··· MATERIAL FOR THE TASK ···
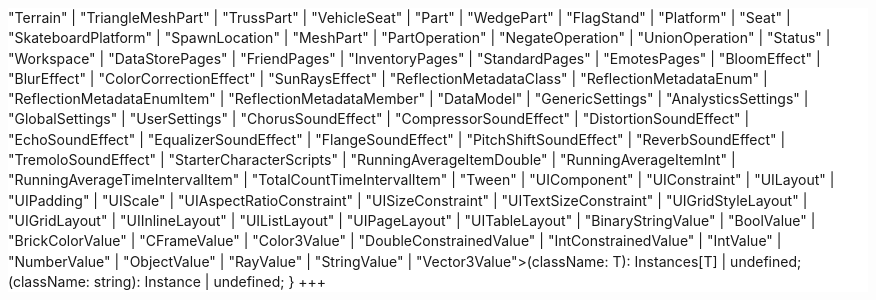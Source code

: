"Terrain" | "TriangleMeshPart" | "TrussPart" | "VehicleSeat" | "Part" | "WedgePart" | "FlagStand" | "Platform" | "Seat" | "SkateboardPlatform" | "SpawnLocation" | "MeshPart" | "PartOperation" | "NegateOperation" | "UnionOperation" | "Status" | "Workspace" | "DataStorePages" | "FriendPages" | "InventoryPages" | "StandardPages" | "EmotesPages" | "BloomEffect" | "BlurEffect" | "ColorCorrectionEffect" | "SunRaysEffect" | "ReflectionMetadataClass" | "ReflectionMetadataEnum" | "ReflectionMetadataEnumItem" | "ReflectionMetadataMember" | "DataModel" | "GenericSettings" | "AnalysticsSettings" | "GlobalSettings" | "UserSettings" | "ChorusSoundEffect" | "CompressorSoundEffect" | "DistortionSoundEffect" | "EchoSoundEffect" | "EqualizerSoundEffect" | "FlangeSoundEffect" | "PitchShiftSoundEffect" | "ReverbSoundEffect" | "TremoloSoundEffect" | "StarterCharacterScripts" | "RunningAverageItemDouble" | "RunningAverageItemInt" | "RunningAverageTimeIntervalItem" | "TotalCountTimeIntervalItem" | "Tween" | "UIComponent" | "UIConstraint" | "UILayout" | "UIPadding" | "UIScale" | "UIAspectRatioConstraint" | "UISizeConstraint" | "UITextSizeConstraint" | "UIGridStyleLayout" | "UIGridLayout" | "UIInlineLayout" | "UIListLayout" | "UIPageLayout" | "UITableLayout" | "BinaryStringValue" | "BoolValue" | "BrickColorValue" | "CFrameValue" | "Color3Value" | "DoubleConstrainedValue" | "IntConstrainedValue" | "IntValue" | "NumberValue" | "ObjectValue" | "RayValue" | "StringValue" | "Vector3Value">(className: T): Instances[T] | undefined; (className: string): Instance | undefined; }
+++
···
··· MATERIAL FOR THE TASK ···
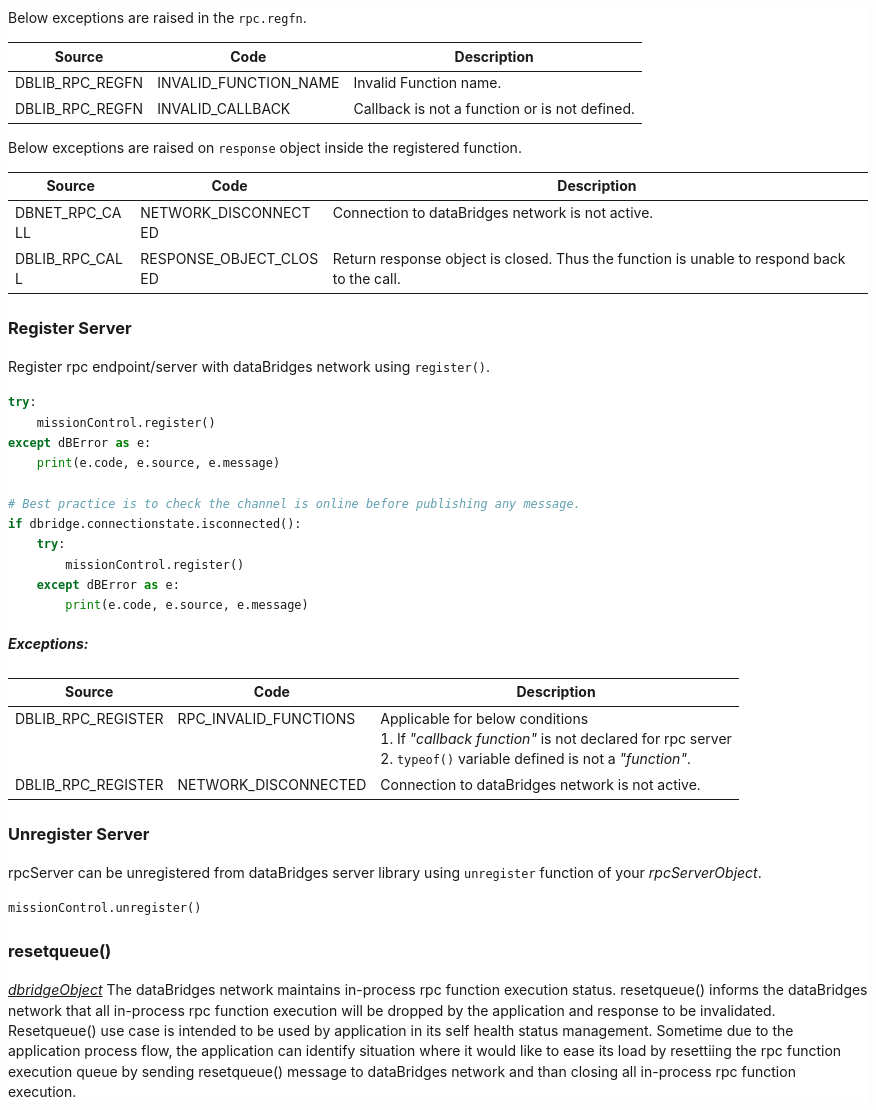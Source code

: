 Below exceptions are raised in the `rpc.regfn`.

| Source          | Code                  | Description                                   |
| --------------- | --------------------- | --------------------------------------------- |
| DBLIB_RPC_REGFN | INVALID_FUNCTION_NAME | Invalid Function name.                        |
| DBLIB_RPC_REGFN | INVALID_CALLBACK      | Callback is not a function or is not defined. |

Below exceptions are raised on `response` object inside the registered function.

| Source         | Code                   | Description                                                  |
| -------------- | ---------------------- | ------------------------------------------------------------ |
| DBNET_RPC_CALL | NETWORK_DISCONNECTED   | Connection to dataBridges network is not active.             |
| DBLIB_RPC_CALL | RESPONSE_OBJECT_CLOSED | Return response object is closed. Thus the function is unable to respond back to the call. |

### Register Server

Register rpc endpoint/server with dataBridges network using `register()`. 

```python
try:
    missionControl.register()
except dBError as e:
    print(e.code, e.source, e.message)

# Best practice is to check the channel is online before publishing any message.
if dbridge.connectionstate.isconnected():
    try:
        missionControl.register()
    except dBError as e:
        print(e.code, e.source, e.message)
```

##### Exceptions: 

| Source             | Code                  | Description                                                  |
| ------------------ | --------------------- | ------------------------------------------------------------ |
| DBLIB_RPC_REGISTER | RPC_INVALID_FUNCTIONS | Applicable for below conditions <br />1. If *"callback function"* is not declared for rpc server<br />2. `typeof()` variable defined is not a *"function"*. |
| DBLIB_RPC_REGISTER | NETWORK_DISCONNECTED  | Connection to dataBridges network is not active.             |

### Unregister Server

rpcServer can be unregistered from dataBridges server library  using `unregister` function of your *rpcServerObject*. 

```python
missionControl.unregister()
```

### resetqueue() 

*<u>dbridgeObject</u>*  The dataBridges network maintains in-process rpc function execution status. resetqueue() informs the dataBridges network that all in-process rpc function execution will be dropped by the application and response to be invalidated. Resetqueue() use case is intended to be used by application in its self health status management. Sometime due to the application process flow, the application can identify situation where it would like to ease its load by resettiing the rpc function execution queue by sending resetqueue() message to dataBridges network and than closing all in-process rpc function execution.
···
* _YOUR ASSIGNMENT_
Copy out the lines above exactly, beginning at the one that contains "are raised in" and ending at the one that contains "Below exceptions are raised on".

* _WRITTEN RESPONSE_
: Below exceptions are raised in the `rpc.regfn`.

| Source          | Code                  | Description                                   |
| --------------- | --------------------- | --------------------------------------------- |
| DBLIB_RPC_REGFN | INVALID_FUNCTION_NAME | Invalid Function name.                        |
| DBLIB_RPC_REGFN | INVALID_CALLBACK      | Callback is not a function or is not defined. |

Below exceptions are raised on `response` object inside the registered function.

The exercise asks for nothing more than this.